Report the lines of the data below that contain the string "expressions".
════════════════════
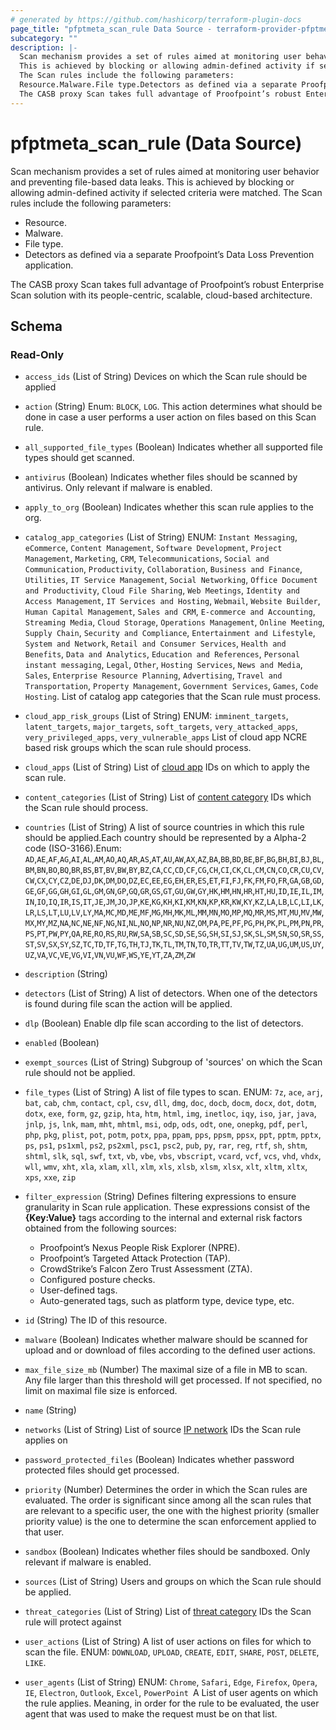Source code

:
 ```yaml
---
# generated by https://github.com/hashicorp/terraform-plugin-docs
page_title: "pfptmeta_scan_rule Data Source - terraform-provider-pfptmeta"
subcategory: ""
description: |-
  Scan mechanism provides a set of rules aimed at monitoring user behavior and preventing file-based data leaks.
  This is achieved by blocking or allowing admin-defined activity if selected criteria were matched.
  The Scan rules include the following parameters:
  Resource.Malware.File type.Detectors as defined via a separate Proofpoint’s Data Loss Prevention application.
  The CASB proxy Scan takes full advantage of Proofpoint’s robust Enterprise Scan solution with its people-centric, scalable, cloud-based architecture.
---
```


# pfptmeta_scan_rule (Data Source)

Scan mechanism provides a set of rules aimed at monitoring user behavior and preventing file-based data leaks.
This is achieved by blocking or allowing admin-defined activity if selected criteria were matched.
The Scan rules include the following parameters:

- Resource.
- Malware.
- File type.
- Detectors as defined via a separate Proofpoint’s Data Loss Prevention application.

The CASB proxy Scan takes full advantage of Proofpoint’s robust Enterprise Scan solution with its people-centric, scalable, cloud-based architecture.



<!-- schema generated by tfplugindocs -->
## Schema

### Read-Only

- `access_ids` (List of String) Devices on which the Scan rule should be applied
- `action` (String) Enum: `BLOCK`, `LOG`.
This action determines what should be done in case a user performs a user action on files based on this Scan rule.
- `all_supported_file_types` (Boolean) Indicates whether all supported file types should get scanned.
- `antivirus` (Boolean) Indicates whether files should be scanned by antivirus. Only relevant if malware is enabled.
- `apply_to_org` (Boolean) Indicates whether this scan rule applies to the org.
- `catalog_app_categories` (List of String) ENUM: `Instant Messaging`, `eCommerce`, `Content Management`, `Software Development`, `Project Management`, `Marketing`, `CRM`, `Telecommunications`, `Social and Communication`, `Productivity`, `Collaboration`, `Business and Finance`, `Utilities`, `IT Service Management`, `Social Networking`, `Office Document and Productivity`, `Cloud File Sharing`, `Web Meetings`, `Identity and Access Management`, `IT Services and Hosting`, `Webmail`, `Website Builder`, `Human Capital Management`, `Sales and CRM`, `E-commerce and Accounting`, `Streaming Media`, `Cloud Storage`, `Operations Management`, `Online Meeting`, `Supply Chain`, `Security and Compliance`, `Entertainment and Lifestyle`, `System and Network`, `Retail and Consumer Services`, `Health and Benefits`, `Data and Analytics`, `Education and References`, `Personal instant messaging`, `Legal`, `Other`, `Hosting Services`, `News and Media`, `Sales`, `Enterprise Resource Planning`, `Advertising`, `Travel and Transportation`, `Property Management`, `Government Services`, `Games`, `Code Hosting`.
List of catalog app categories that the Scan rule must process.
- `cloud_app_risk_groups` (List of String) ENUM: `imminent_targets`, `latent_targets`, `major_targets`, `soft_targets`, `very_attacked_apps`, `very_privileged_apps`, `very_vulnerable_apps`
List of cloud app NCRE based risk groups which the scan rule should process.
- `cloud_apps` (List of String) List of [cloud app](https://registry.terraform.io/providers/nsofnetworks/pfptmeta/latest/docs/resources/cloud_app) IDs on which to apply the scan rule.
- `content_categories` (List of String) List of [content category](https://registry.terraform.io/providers/nsofnetworks/pfptmeta/latest/docs/resources/content_category) IDs which the Scan rule should process.
- `countries` (List of String) A list of source countries in which this rule should be applied.Each country should be represented by a Alpha-2 code (ISO-3166).Enum: `AD`,`AE`,`AF`,`AG`,`AI`,`AL`,`AM`,`AO`,`AQ`,`AR`,`AS`,`AT`,`AU`,`AW`,`AX`,`AZ`,`BA`,`BB`,`BD`,`BE`,`BF`,`BG`,`BH`,`BI`,`BJ`,`BL`,`BM`,`BN`,`BO`,`BQ`,`BR`,`BS`,`BT`,`BV`,`BW`,`BY`,`BZ`,`CA`,`CC`,`CD`,`CF`,`CG`,`CH`,`CI`,`CK`,`CL`,`CM`,`CN`,`CO`,`CR`,`CU`,`CV`,`CW`,`CX`,`CY`,`CZ`,`DE`,`DJ`,`DK`,`DM`,`DO`,`DZ`,`EC`,`EE`,`EG`,`EH`,`ER`,`ES`,`ET`,`FI`,`FJ`,`FK`,`FM`,`FO`,`FR`,`GA`,`GB`,`GD`,`GE`,`GF`,`GG`,`GH`,`GI`,`GL`,`GM`,`GN`,`GP`,`GQ`,`GR`,`GS`,`GT`,`GU`,`GW`,`GY`,`HK`,`HM`,`HN`,`HR`,`HT`,`HU`,`ID`,`IE`,`IL`,`IM`,`IN`,`IO`,`IQ`,`IR`,`IS`,`IT`,`JE`,`JM`,`JO`,`JP`,`KE`,`KG`,`KH`,`KI`,`KM`,`KN`,`KP`,`KR`,`KW`,`KY`,`KZ`,`LA`,`LB`,`LC`,`LI`,`LK`,`LR`,`LS`,`LT`,`LU`,`LV`,`LY`,`MA`,`MC`,`MD`,`ME`,`MF`,`MG`,`MH`,`MK`,`ML`,`MM`,`MN`,`MO`,`MP`,`MQ`,`MR`,`MS`,`MT`,`MU`,`MV`,`MW`,`MX`,`MY`,`MZ`,`NA`,`NC`,`NE`,`NF`,`NG`,`NI`,`NL`,`NO`,`NP`,`NR`,`NU`,`NZ`,`OM`,`PA`,`PE`,`PF`,`PG`,`PH`,`PK`,`PL`,`PM`,`PN`,`PR`,`PS`,`PT`,`PW`,`PY`,`QA`,`RE`,`RO`,`RS`,`RU`,`RW`,`SA`,`SB`,`SC`,`SD`,`SE`,`SG`,`SH`,`SI`,`SJ`,`SK`,`SL`,`SM`,`SN`,`SO`,`SR`,`SS`,`ST`,`SV`,`SX`,`SY`,`SZ`,`TC`,`TD`,`TF`,`TG`,`TH`,`TJ`,`TK`,`TL`,`TM`,`TN`,`TO`,`TR`,`TT`,`TV`,`TW`,`TZ`,`UA`,`UG`,`UM`,`US`,`UY`,`UZ`,`VA`,`VC`,`VE`,`VG`,`VI`,`VN`,`VU`,`WF`,`WS`,`YE`,`YT`,`ZA`,`ZM`,`ZW`
- `description` (String)
- `detectors` (List of String) A list of detectors. When one of the detectors is found during file scan the action will be applied.
- `dlp` (Boolean) Enable dlp file scan according to the list of detectors.
- `enabled` (Boolean)
- `exempt_sources` (List of String) Subgroup of 'sources' on which the Scan rule should not be applied.
- `file_types` (List of String) A list of file types to scan. ENUM: `7z`, `ace`, `arj`, `bat`, `cab`, `chm`, `contact`, `cpl`, `csv`, `dll`, `dmg`, `doc`, `docb`, `docm`, `docx`, `dot`, `dotm`, `dotx`, `exe`, `form`, `gz`, `gzip`, `hta`, `htm`, `html`, `img`, `inetloc`, `iqy`, `iso`, `jar`, `java`, `jnlp`, `js`, `lnk`, `mam`, `mht`, `mhtml`, `msi`, `odp`, `ods`, `odt`, `one`, `onepkg`, `pdf`, `perl`, `php`, `pkg`, `plist`, `pot`, `potm`, `potx`, `ppa`, `ppam`, `pps`, `ppsm`, `ppsx`, `ppt`, `pptm`, `pptx`, `ps`, `ps1`, `ps1xml`, `ps2`, `ps2xml`, `psc1`, `psc2`, `pub`, `py`, `rar`, `reg`, `rtf`, `sh`, `shtm`, `shtml`, `slk`, `sql`, `swf`, `txt`, `vb`, `vbe`, `vbs`, `vbscript`, `vcard`, `vcf`, `vcs`, `vhd`, `vhdx`, `wll`, `wmv`, `xht`, `xla`, `xlam`, `xll`, `xlm`, `xls`, `xlsb`, `xlsm`, `xlsx`, `xlt`, `xltm`, `xltx`, `xps`, `xxe`, `zip`
- `filter_expression` (String) Defines filtering expressions to ensure granularity in Scan rule application.
These expressions consist of the **{Key:Value}** tags according to the internal and external risk factors obtained from the following sources:

	- Proofpoint’s Nexus People Risk Explorer (NPRE).
	- Proofpoint’s Targeted Attack Protection (TAP).
	- CrowdStrike’s Falcon Zero Trust Assessment (ZTA).
	- Configured posture checks.
	- User-defined tags.
	- Auto-generated tags, such as platform type, device type, etc.
- `id` (String) The ID of this resource.
- `malware` (Boolean) Indicates whether malware should be scanned for upload and or download of files according to the defined user actions.
- `max_file_size_mb` (Number) The maximal size of a file in MB to scan. Any file larger than this threshold will get processed. If not specified, no limit on maximal file size is enforced.
- `name` (String)
- `networks` (List of String) List of source [IP network](https://registry.terraform.io/providers/nsofnetworks/pfptmeta/latest/docs/resources/ip_network) IDs the Scan rule applies on
- `password_protected_files` (Boolean) Indicates whether password protected files should get processed.
- `priority` (Number) Determines the order in which the Scan rules are evaluated. The order is significant since among all the scan rules that are relevant to a specific user, the one with the highest priority (smaller priority value) is the one to determine the scan enforcement applied to that user.
- `sandbox` (Boolean) Indicates whether files should be sandboxed. Only relevant if malware is enabled.
- `sources` (List of String) Users and groups on which the Scan rule should be applied.
- `threat_categories` (List of String) List of [threat category](https://registry.terraform.io/providers/nsofnetworks/pfptmeta/latest/docs/resources/threat_category) IDs the Scan rule will protect against
- `user_actions` (List of String) A list of user actions on files for which to scan the file. ENUM: `DOWNLOAD`, `UPLOAD`, `CREATE`, `EDIT`, `SHARE`, `POST`, `DELETE`, `LIKE`.
- `user_agents` (List of String) ENUM: `Chrome`, `Safari`, `Edge`, `Firefox`, `Opera`, `IE`, `Electron`, `Outlook`, `Excel`, `PowerPoint
`A List of user agents on which the rule applies.
Meaning, in order for the rule to be evaluated, the user agent that was used to make the request must be on that list.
════════════════════
*Expected answer*
- `filter_expression` (String) Defines filtering expressions to ensure granularity in Scan rule application.
These expressions consist of the **{Key:Value}** tags according to the internal and external risk factors obtained from the following sources:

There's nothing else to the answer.